(Stored data)
Start of Block

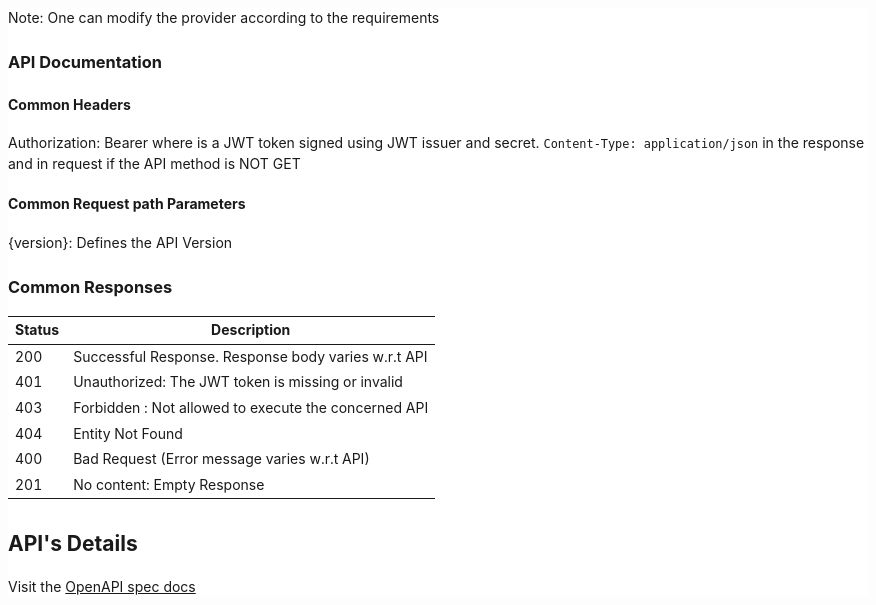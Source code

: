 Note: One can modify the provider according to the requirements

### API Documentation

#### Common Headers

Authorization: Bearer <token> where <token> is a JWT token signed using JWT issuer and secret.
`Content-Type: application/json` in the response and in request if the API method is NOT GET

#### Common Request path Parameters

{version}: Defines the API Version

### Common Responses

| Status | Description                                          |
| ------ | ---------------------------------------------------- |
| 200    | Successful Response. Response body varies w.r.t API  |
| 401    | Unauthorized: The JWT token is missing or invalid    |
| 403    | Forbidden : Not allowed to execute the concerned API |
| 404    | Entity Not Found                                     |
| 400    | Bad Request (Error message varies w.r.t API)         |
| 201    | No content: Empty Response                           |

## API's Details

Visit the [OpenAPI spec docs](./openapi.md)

End of Block

* [TASK DETAILS]: Say the number of lines in the records above that include the string "Common", and no more.

* [FINISHED TASK]: 3